Well i was flying home from New Orleans today and i picked up a golf digest. There was an article in this months edition (the one with vijay on the front) that discusses a new approach to the swing. It appears the main differences are a shorter backswing, a noticeable left spine tilt shortly after take away, and a focus on keeping the weight more on the front foot than the traditional golf swing. It helped three new pros win their first times last year and i was looking to get some input from better golfers. I am a 5 handicap and can only describe myself as a "scrambler" My ball striking while generally pretty straight tends to be the weakest part of my game. After taking lessons from three different instructors i havent found anything over the years that has worked for an extended period of time.

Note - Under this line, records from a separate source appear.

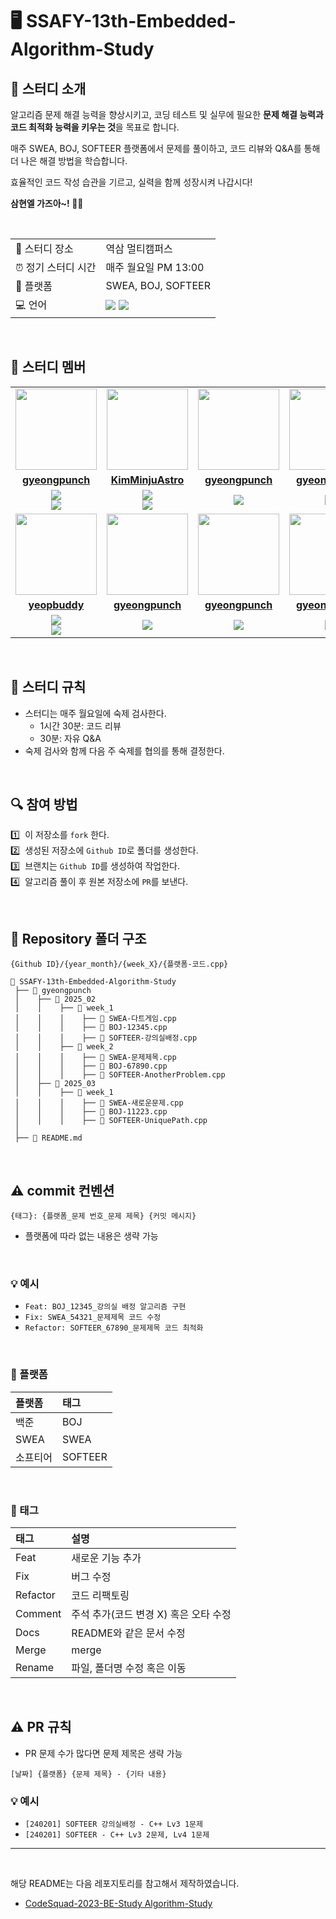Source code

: # 🖥 SSAFY-13th-Embedded-Algorithm-Study

## 📌 스터디 소개  

알고리즘 문제 해결 능력을 향상시키고, 코딩 테스트 및 실무에 필요한 **문제 해결 능력과 코드 최적화 능력을 키우는 것**을 목표로 합니다.  

매주 SWEA, BOJ, SOFTEER 플랫폼에서 문제를 풀이하고, 코드 리뷰와 Q&A를 통해 더 나은 해결 방법을 학습합니다.  

효율적인 코드 작성 습관을 기르고, 실력을 함께 성장시켜 나갑시다!  

**삼현엘 가즈아~! 🚀🔥**

</br>

<table>
  <tr>
    <td>📍 스터디 장소</td>
    <td>역삼 멀티캠퍼스</td>
  </tr>
  <tr>
    <td>⏰ 정기 스터디 시간</td>
    <td>매주 월요일 PM 13:00</td>
  </tr>
  <tr>
    <td>📝 플랫폼</td>
    <td>SWEA, BOJ, SOFTEER</td>
  </tr>
  <tr>
    <td>💻 언어</td>
    <td>
        <img src="https://img.shields.io/badge/C++-00599C.svg?&style=for-the-badge&logo=C%2B%2B&logoColor=white"> 
        <img src="https://img.shields.io/badge/Python-3776AB?style=for-the-badge&logo=python&logoColor=white">
    </td>
  </tr>
</table>

<br/>

## 🔌 스터디 멤버

<table>
 <tr>
    <td align="center"><a href="https://github.com/gyeongpunch"><img src="https://avatars.githubusercontent.com/gyeongpunch" width="130px;" alt=""></a></td>
    <td align="center"><a href="https://github.com/KimMinjuAstro"><img src="https://avatars.githubusercontent.com/KimMinjuAstro" width="130px;" alt=""></a></td>
    <td align="center"><a href="https://github.com/gyeongpunch"><img src="https://avatars.githubusercontent.com/gyeongpunch" width="130px;" alt=""></a></td>
    <td align="center"><a href="https://github.com/gyeongpunch"><img src="https://avatars.githubusercontent.com/gyeongpunch" width="130px;" alt=""></a></td>
  </tr>
  <tr>
    <td align="center"><a href="https://github.com/gyeongpunch"><b>gyeongpunch</b></a></td>
    <td align="center"><a href="https://github.com/gyeongpunch"><b>KimMinjuAstro</b></a></td>
    <td align="center"><a href="https://github.com/gyeongpunch"><b>gyeongpunch</b></a></td>
    <td align="center"><a href="https://github.com/gyeongpunch"><b>gyeongpunch</b></a></td>
  </tr>
  <tr> 
    <td align="center"><img src="https://img.shields.io/badge/C++-00599C?style=for-the-badge&logo=C%2B%2B&logoColor=white"><br/><img src="https://img.shields.io/badge/Python-3776AB?style=for-the-badge&logo=python&logoColor=white"></td>
    <td align="center"><img src="https://img.shields.io/badge/C++-00599C?style=for-the-badge&logo=C%2B%2B&logoColor=white"><br/><img src="https://img.shields.io/badge/-C++-000000?logo=c%2B%2B&style=flat"></td>
    <td align="center"><img src="https://img.shields.io/badge/C++-00599C?style=for-the-badge&logo=C%2B%2B&logoColor=white"></td>
    <td align="center"><img src="https://img.shields.io/badge/C++-00599C?style=for-the-badge&logo=C%2B%2B&logoColor=white"></td>
  </tr> 
  <tr>
    <td align="center"><a href="https://github.com/yeopbuddy"><img src="https://i.ibb.co/hG3n0VL/WIN-20240530-16-04-29-Pro.jpg" width ="130px;" alt=""></a></td>
    <td align="center"><a href="https://github.com/gyeongpunch"><img src="https://avatars.githubusercontent.com/gyeongpunch" width="130px;" alt=""></a></td>
    <td align="center"><a href="https://github.com/gyeongpunch"><img src="https://avatars.githubusercontent.com/gyeongpunch" width="130px;" alt=""></a></td>
    <td align="center"><a href="https://github.com/gyeongpunch"><img src="https://avatars.githubusercontent.com/gyeongpunch" width="130px;" alt=""></a></td>
  </tr>
  <tr>
    <td align="center"><a href="https://github.com/gyeongpunch"><b>yeopbuddy</b></a></td>
    <td align="center"><a href="https://github.com/gyeongpunch"><b>gyeongpunch</b></a></td>
    <td align="center"><a href="https://github.com/gyeongpunch"><b>gyeongpunch</b></a></td>
    <td align="center"><a href="https://github.com/gyeongpunch"><b>gyeongpunch</b></a></td>
  </tr>
  <tr> 
    <td align="center"><img src="https://img.shields.io/badge/C++-00599C?style=for-the-badge&logo=C%2B%2B&logoColor=white"><br/><img src="https://img.shields.io/badge/Python-3776AB?style=for-the-badge&logo=python&logoColor=white"></td>
    <td align="center"><img src="https://img.shields.io/badge/C++-00599C?style=for-the-badge&logo=C%2B%2B&logoColor=white"></td>
    <td align="center"><img src="https://img.shields.io/badge/C++-00599C?style=for-the-badge&logo=C%2B%2B&logoColor=white"></td>
    <td align="center"><img src="https://img.shields.io/badge/C++-00599C?style=for-the-badge&logo=C%2B%2B&logoColor=white"></td>
  </tr> 
</table>



<br/>

## 📌 스터디 규칙
- 스터디는 매주 월요일에 숙제 검사한다.
  - 1시간 30분: 코드 리뷰
  - 30분: 자유 Q&A
- 숙제 검사와 함께 다음 주 숙제를 협의를 통해 결정한다.
  
<br/>

## 🔍 참여 방법
1️⃣ &nbsp;이 저장소를 `fork` 한다.</br>
2️⃣ &nbsp;생성된 저장소에 `Github ID`로 폴더를 생성한다.</br>
3️⃣ &nbsp;브랜치는 `Github ID`를 생성하여 작업한다.</br>
4️⃣ &nbsp;알고리즘 풀이 후 원본 저장소에 `PR`를 보낸다.</br>

<br/>

## 📁 Repository 폴더 구조
```
{Github ID}/{year_month}/{week_X}/{플랫폼-코드.cpp}
```

```
📂 SSAFY-13th-Embedded-Algorithm-Study
 ├── 📂 gyeongpunch
 │    ├── 📂 2025_02
 │    │    ├── 📂 week_1
 │    │    │    ├── 📄 SWEA-다트게임.cpp
 │    │    │    ├── 📄 BOJ-12345.cpp
 │    │    │    ├── 📄 SOFTEER-강의실배정.cpp
 │    │    ├── 📂 week_2
 │    │    │    ├── 📄 SWEA-문제제목.cpp
 │    │    │    ├── 📄 BOJ-67890.cpp
 │    │    │    ├── 📄 SOFTEER-AnotherProblem.cpp
 │    ├── 📂 2025_03
 │    │    ├── 📂 week_1
 │    │    │    ├── 📄 SWEA-새로운문제.cpp
 │    │    │    ├── 📄 BOJ-11223.cpp
 │    │    │    ├── 📄 SOFTEER-UniquePath.cpp
 │
 ├── 📂 README.md
```

<br/>

## ⚠️ commit 컨벤션

```
{태그}: {플랫폼_문제 번호_문제 제목} {커밋 메시지}
```
- 플랫폼에 따라 없는 내용은 생략 가능
  
</br>

### 💡 예시
- `Feat: BOJ_12345_강의실 배정 알고리즘 구현`
- `Fix: SWEA_54321_문제제목 코드 수정`
- `Refactor: SOFTEER_67890_문제제목 코드 최적화`

</br>

### 📌 플랫폼

| 플랫폼    | 태그  |
|:-------|:----|
| 백준     | BOJ |
| SWEA    | SWEA |
| 소프티어   | SOFTEER |

</br>

### 📌 태그


| 태그       | 설명                          |
|:---------|:------------------------------|
| Feat     | 새로운 기능 추가                   |
| Fix      | 버그 수정                        |
| Refactor | 코드 리팩토링                     |
| Comment  | 주석 추가(코드 변경 X) 혹은 오타 수정  |
| Docs     | README와 같은 문서 수정            |
| Merge    | merge                          |
| Rename   | 파일, 폴더명 수정 혹은 이동          |


<br/>

## ⚠️ PR 규칙

- PR 문제 수가 많다면 문제 제목은 생략 가능

```
[날짜] {플랫폼} {문제 제목} - {기타 내용}
```

### 💡 예시
- `[240201] SOFTEER 강의실배정 - C++ Lv3 1문제`
- `[240201] SOFTEER - C++ Lv3 2문제, Lv4 1문제`

---

<br/>

해당 README는 다음 레포지토리를 참고해서 제작하였습니다.

- [CodeSquad-2023-BE-Study Algorithm-Study](https://github.com/CodeSquad-2023-BE-Study/Algorithm-Study)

This includes my first teacher who taught me thru high school and had me down to like a .5 handicap before i blew up my senior year with a horrible putting problem as well as everything else. It inevitably seems after playing this game for 20 years that the cycle with my golf game is something like this.

Struggle
Take series of lessons
Drop down to about a 1-3 handicap
keep practicing
wheels fall off of golf swing after 6 months - 2 years and im back to the drawing board
back to 5-6 handicap
Switch pros

Its frustrating and while there arent any teachers near me that could work with me on this im tempted for the first to actually make swing changes based on a golf digest article lol. The points made in the article about weight shift having to be exact in the traditional swing seems to be exactly my problem. When my tempo is good and my confidence is good, i can hit it as well as any one, and when its not my game just goes into the dumpster.

Any comments/suggestions from good golfers who read this article?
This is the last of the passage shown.